REQUIREMENT: Once you have read the records below, restate them word for word.

========================================

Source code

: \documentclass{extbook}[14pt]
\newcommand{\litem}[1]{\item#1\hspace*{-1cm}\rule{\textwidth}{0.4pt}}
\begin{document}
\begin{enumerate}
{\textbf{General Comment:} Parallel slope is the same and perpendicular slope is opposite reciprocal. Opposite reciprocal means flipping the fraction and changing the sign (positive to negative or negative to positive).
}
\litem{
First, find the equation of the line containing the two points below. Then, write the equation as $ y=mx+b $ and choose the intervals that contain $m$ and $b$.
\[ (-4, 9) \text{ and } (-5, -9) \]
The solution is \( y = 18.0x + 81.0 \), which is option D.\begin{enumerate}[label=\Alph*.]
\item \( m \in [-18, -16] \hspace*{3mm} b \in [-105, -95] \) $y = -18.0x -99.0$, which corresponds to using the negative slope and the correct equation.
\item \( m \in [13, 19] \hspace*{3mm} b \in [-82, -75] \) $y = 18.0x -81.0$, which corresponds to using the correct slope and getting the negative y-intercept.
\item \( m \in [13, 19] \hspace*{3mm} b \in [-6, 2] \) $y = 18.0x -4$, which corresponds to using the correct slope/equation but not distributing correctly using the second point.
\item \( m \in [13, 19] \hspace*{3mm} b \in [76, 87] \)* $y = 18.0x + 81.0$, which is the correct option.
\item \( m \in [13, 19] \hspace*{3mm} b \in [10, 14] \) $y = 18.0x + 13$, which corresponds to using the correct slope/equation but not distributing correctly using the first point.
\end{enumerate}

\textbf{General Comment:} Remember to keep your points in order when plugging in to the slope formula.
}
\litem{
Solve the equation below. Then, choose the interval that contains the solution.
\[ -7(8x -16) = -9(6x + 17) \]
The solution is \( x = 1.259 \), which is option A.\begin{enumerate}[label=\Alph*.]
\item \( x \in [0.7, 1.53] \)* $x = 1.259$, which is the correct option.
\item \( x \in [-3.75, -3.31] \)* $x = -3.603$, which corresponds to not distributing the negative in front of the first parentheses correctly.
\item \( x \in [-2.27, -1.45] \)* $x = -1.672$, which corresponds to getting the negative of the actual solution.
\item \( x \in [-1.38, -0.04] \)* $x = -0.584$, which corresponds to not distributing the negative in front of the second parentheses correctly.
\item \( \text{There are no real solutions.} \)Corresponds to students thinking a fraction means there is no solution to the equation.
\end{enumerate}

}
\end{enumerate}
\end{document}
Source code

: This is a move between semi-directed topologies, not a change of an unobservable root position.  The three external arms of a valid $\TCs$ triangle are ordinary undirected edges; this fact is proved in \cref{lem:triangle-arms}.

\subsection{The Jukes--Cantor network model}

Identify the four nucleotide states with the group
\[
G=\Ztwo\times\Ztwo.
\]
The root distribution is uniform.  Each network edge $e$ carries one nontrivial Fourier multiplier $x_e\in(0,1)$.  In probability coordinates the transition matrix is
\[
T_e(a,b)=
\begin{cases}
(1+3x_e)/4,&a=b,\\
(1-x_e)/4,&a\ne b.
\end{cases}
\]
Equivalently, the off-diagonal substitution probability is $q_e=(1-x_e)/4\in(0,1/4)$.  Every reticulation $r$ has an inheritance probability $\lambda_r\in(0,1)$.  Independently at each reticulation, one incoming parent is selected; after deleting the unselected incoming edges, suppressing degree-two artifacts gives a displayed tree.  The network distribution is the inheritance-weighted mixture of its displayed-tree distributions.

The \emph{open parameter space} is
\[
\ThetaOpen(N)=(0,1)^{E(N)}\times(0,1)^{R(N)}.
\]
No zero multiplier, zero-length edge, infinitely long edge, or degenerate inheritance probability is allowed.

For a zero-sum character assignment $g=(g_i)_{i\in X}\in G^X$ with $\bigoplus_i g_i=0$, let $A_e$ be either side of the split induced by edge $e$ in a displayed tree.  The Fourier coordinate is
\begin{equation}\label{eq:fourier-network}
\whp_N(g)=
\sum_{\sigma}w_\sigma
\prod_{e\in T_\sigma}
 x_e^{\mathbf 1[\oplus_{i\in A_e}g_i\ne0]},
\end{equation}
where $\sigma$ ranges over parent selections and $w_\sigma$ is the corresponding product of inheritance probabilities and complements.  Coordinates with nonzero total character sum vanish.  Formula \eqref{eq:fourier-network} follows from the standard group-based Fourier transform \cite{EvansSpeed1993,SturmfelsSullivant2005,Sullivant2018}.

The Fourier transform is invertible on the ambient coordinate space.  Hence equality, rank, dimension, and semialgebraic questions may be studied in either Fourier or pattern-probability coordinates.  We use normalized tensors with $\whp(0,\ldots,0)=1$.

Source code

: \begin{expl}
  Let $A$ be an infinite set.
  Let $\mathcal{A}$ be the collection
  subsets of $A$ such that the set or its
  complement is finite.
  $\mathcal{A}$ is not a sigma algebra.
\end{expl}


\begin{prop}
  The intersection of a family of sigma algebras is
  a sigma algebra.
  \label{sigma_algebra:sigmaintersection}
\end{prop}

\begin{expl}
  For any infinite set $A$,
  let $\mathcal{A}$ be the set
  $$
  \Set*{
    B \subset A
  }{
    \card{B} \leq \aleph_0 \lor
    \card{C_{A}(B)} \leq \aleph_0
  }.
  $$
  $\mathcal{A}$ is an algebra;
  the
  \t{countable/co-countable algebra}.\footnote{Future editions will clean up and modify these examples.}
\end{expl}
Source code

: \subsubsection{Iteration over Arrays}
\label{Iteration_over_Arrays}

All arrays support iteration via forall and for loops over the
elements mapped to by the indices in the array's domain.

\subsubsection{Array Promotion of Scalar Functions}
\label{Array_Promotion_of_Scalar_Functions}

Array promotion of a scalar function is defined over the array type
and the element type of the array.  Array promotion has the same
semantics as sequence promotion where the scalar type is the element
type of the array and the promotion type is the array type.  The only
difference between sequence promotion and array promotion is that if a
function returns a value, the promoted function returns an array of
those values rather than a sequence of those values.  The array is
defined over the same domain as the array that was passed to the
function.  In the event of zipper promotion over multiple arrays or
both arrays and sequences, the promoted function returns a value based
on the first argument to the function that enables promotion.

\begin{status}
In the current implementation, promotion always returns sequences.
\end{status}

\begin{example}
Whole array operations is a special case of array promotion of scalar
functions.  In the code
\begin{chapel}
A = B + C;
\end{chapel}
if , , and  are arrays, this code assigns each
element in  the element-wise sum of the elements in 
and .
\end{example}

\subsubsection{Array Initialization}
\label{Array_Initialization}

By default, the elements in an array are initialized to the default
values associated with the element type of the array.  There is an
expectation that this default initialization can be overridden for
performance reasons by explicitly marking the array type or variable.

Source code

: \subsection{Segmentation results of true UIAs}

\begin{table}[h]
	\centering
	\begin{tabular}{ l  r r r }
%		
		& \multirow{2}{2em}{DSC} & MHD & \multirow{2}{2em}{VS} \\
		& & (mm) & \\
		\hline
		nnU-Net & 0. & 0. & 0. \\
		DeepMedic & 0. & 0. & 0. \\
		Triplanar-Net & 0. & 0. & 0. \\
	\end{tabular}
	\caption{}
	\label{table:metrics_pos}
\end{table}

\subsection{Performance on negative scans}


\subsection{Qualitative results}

========================================

ANSWER TO THIS EXERCISE:
Source code

: \documentclass{extbook}[14pt]
\newcommand{\litem}[1]{\item#1\hspace*{-1cm}\rule{\textwidth}{0.4pt}}
\begin{document}
\begin{enumerate}
{\textbf{General Comment:} Parallel slope is the same and perpendicular slope is opposite reciprocal. Opposite reciprocal means flipping the fraction and changing the sign (positive to negative or negative to positive).
}
\litem{
First, find the equation of the line containing the two points below. Then, write the equation as $ y=mx+b $ and choose the intervals that contain $m$ and $b$.
\[ (-4, 9) \text{ and } (-5, -9) \]
The solution is \( y = 18.0x + 81.0 \), which is option D.\begin{enumerate}[label=\Alph*.]
\item \( m \in [-18, -16] \hspace*{3mm} b \in [-105, -95] \) $y = -18.0x -99.0$, which corresponds to using the negative slope and the correct equation.
\item \( m \in [13, 19] \hspace*{3mm} b \in [-82, -75] \) $y = 18.0x -81.0$, which corresponds to using the correct slope and getting the negative y-intercept.
\item \( m \in [13, 19] \hspace*{3mm} b \in [-6, 2] \) $y = 18.0x -4$, which corresponds to using the correct slope/equation but not distributing correctly using the second point.
\item \( m \in [13, 19] \hspace*{3mm} b \in [76, 87] \)* $y = 18.0x + 81.0$, which is the correct option.
\item \( m \in [13, 19] \hspace*{3mm} b \in [10, 14] \) $y = 18.0x + 13$, which corresponds to using the correct slope/equation but not distributing correctly using the first point.
\end{enumerate}

\textbf{General Comment:} Remember to keep your points in order when plugging in to the slope formula.
}
\litem{
Solve the equation below. Then, choose the interval that contains the solution.
\[ -7(8x -16) = -9(6x + 17) \]
The solution is \( x = 1.259 \), which is option A.\begin{enumerate}[label=\Alph*.]
\item \( x \in [0.7, 1.53] \)* $x = 1.259$, which is the correct option.
\item \( x \in [-3.75, -3.31] \)* $x = -3.603$, which corresponds to not distributing the negative in front of the first parentheses correctly.
\item \( x \in [-2.27, -1.45] \)* $x = -1.672$, which corresponds to getting the negative of the actual solution.
\item \( x \in [-1.38, -0.04] \)* $x = -0.584$, which corresponds to not distributing the negative in front of the second parentheses correctly.
\item \( \text{There are no real solutions.} \)Corresponds to students thinking a fraction means there is no solution to the equation.
\end{enumerate}

}
\end{enumerate}
\end{document}
Source code

: This is a move between semi-directed topologies, not a change of an unobservable root position.  The three external arms of a valid $\TCs$ triangle are ordinary undirected edges; this fact is proved in \cref{lem:triangle-arms}.

\subsection{The Jukes--Cantor network model}

Identify the four nucleotide states with the group
\[
G=\Ztwo\times\Ztwo.
\]
The root distribution is uniform.  Each network edge $e$ carries one nontrivial Fourier multiplier $x_e\in(0,1)$.  In probability coordinates the transition matrix is
\[
T_e(a,b)=
\begin{cases}
(1+3x_e)/4,&a=b,\\
(1-x_e)/4,&a\ne b.
\end{cases}
\]
Equivalently, the off-diagonal substitution probability is $q_e=(1-x_e)/4\in(0,1/4)$.  Every reticulation $r$ has an inheritance probability $\lambda_r\in(0,1)$.  Independently at each reticulation, one incoming parent is selected; after deleting the unselected incoming edges, suppressing degree-two artifacts gives a displayed tree.  The network distribution is the inheritance-weighted mixture of its displayed-tree distributions.

The \emph{open parameter space} is
\[
\ThetaOpen(N)=(0,1)^{E(N)}\times(0,1)^{R(N)}.
\]
No zero multiplier, zero-length edge, infinitely long edge, or degenerate inheritance probability is allowed.

For a zero-sum character assignment $g=(g_i)_{i\in X}\in G^X$ with $\bigoplus_i g_i=0$, let $A_e$ be either side of the split induced by edge $e$ in a displayed tree.  The Fourier coordinate is
\begin{equation}\label{eq:fourier-network}
\whp_N(g)=
\sum_{\sigma}w_\sigma
\prod_{e\in T_\sigma}
 x_e^{\mathbf 1[\oplus_{i\in A_e}g_i\ne0]},
\end{equation}
where $\sigma$ ranges over parent selections and $w_\sigma$ is the corresponding product of inheritance probabilities and complements.  Coordinates with nonzero total character sum vanish.  Formula \eqref{eq:fourier-network} follows from the standard group-based Fourier transform \cite{EvansSpeed1993,SturmfelsSullivant2005,Sullivant2018}.

The Fourier transform is invertible on the ambient coordinate space.  Hence equality, rank, dimension, and semialgebraic questions may be studied in either Fourier or pattern-probability coordinates.  We use normalized tensors with $\whp(0,\ldots,0)=1$.

Source code

: \begin{expl}
  Let $A$ be an infinite set.
  Let $\mathcal{A}$ be the collection
  subsets of $A$ such that the set or its
  complement is finite.
  $\mathcal{A}$ is not a sigma algebra.
\end{expl}


\begin{prop}
  The intersection of a family of sigma algebras is
  a sigma algebra.
  \label{sigma_algebra:sigmaintersection}
\end{prop}

\begin{expl}
  For any infinite set $A$,
  let $\mathcal{A}$ be the set
  $$
  \Set*{
    B \subset A
  }{
    \card{B} \leq \aleph_0 \lor
    \card{C_{A}(B)} \leq \aleph_0
  }.
  $$
  $\mathcal{A}$ is an algebra;
  the
  \t{countable/co-countable algebra}.\footnote{Future editions will clean up and modify these examples.}
\end{expl}
Source code

: \subsubsection{Iteration over Arrays}
\label{Iteration_over_Arrays}

All arrays support iteration via forall and for loops over the
elements mapped to by the indices in the array's domain.

\subsubsection{Array Promotion of Scalar Functions}
\label{Array_Promotion_of_Scalar_Functions}

Array promotion of a scalar function is defined over the array type
and the element type of the array.  Array promotion has the same
semantics as sequence promotion where the scalar type is the element
type of the array and the promotion type is the array type.  The only
difference between sequence promotion and array promotion is that if a
function returns a value, the promoted function returns an array of
those values rather than a sequence of those values.  The array is
defined over the same domain as the array that was passed to the
function.  In the event of zipper promotion over multiple arrays or
both arrays and sequences, the promoted function returns a value based
on the first argument to the function that enables promotion.

\begin{status}
In the current implementation, promotion always returns sequences.
\end{status}

\begin{example}
Whole array operations is a special case of array promotion of scalar
functions.  In the code
\begin{chapel}
A = B + C;
\end{chapel}
if , , and  are arrays, this code assigns each
element in  the element-wise sum of the elements in 
and .
\end{example}

\subsubsection{Array Initialization}
\label{Array_Initialization}

By default, the elements in an array are initialized to the default
values associated with the element type of the array.  There is an
expectation that this default initialization can be overridden for
performance reasons by explicitly marking the array type or variable.

Source code

: \subsection{Segmentation results of true UIAs}

\begin{table}[h]
	\centering
	\begin{tabular}{ l  r r r }
%		
		& \multirow{2}{2em}{DSC} & MHD & \multirow{2}{2em}{VS} \\
		& & (mm) & \\
		\hline
		nnU-Net & 0. & 0. & 0. \\
		DeepMedic & 0. & 0. & 0. \\
		Triplanar-Net & 0. & 0. & 0. \\
	\end{tabular}
	\caption{}
	\label{table:metrics_pos}
\end{table}

\subsection{Performance on negative scans}


\subsection{Qualitative results}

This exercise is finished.